Tuesday, July 15, 2014
I found a little booklet called Civil War Household Tips, which included these uses for ammonia. I have no idea if they really worked, but I thought they were interesting.
All housekeepers should keep a bottle of liquid ammonia, as it is the most powerful and useful agent for cleaning silks, stuffs and hats, in fact cleans everything it touches. A few drops of ammonia in water will take off grease from dishes, pans, etc., and does not injure the hands as much as the use of soda and strong chemical soaps. A spoonful in a quart of warm water for cleaning paint makes it look like new, and so with everything that needs cleaning.
Spots on towels and hosiery will disappear with little trouble if a little ammonia is put into enough water to soak the articles, and they are left in it an hour or two before washing; and if a cupful is put into the water in which clothes are soaked the night before washing, the ease with which the articles can be washed, and their great whiteness and clearness when dried, will be very gratifying. Remembering the small sum paid for three quarts of ammonia of common strength, one can easily see that no bleaching preparation can be more cheaply obtained.

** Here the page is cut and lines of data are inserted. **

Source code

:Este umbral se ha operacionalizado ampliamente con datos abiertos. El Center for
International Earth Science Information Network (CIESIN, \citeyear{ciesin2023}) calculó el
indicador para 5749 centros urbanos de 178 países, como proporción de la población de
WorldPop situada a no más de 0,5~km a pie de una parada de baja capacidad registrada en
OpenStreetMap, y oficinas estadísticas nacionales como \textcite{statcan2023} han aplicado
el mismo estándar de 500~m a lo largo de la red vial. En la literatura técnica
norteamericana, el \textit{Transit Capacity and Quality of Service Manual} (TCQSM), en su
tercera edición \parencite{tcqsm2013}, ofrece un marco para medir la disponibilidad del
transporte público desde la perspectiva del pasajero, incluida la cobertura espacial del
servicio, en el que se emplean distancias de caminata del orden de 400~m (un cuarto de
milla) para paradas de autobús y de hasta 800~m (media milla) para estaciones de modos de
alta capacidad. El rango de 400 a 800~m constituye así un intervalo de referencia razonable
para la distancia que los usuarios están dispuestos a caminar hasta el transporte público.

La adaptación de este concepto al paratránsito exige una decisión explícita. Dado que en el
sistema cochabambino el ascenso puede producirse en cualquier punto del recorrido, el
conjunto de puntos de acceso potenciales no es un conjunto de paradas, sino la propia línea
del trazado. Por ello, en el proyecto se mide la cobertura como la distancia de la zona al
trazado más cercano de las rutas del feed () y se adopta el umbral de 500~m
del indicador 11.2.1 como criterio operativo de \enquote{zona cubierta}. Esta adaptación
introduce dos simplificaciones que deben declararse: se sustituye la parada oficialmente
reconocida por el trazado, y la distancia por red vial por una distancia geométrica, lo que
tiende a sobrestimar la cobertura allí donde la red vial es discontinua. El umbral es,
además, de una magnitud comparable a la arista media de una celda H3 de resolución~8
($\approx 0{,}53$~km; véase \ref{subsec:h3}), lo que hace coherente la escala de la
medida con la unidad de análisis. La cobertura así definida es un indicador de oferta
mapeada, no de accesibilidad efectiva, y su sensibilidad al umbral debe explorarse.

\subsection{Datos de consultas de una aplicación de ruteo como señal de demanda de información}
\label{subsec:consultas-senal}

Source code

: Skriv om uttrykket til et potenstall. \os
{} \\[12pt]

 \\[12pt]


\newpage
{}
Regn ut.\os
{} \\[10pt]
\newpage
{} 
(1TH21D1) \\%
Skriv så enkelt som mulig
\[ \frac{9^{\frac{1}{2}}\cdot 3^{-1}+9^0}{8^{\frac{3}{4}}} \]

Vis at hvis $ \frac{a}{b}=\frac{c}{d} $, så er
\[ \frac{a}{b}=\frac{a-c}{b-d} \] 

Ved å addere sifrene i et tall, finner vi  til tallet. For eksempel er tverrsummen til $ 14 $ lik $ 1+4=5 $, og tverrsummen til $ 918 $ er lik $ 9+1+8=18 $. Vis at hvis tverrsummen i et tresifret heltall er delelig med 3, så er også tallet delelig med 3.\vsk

No articles in kitchen use are so likely to be neglected and abused as the dish-cloth and dish-towels; and in washing these, ammonia, if properly used, is a great comfort more than anywhere else. Put a teaspoonful into the water in which these cloths are, or should be, washed every day; rub soap on the towels. Put them in the water; let them stand half an hour or so; faithfully, and dry outdoors in clear air and sun, and dish-clothes and towels need never look gray and dingy—a perpetual discomfort to all housekeepers.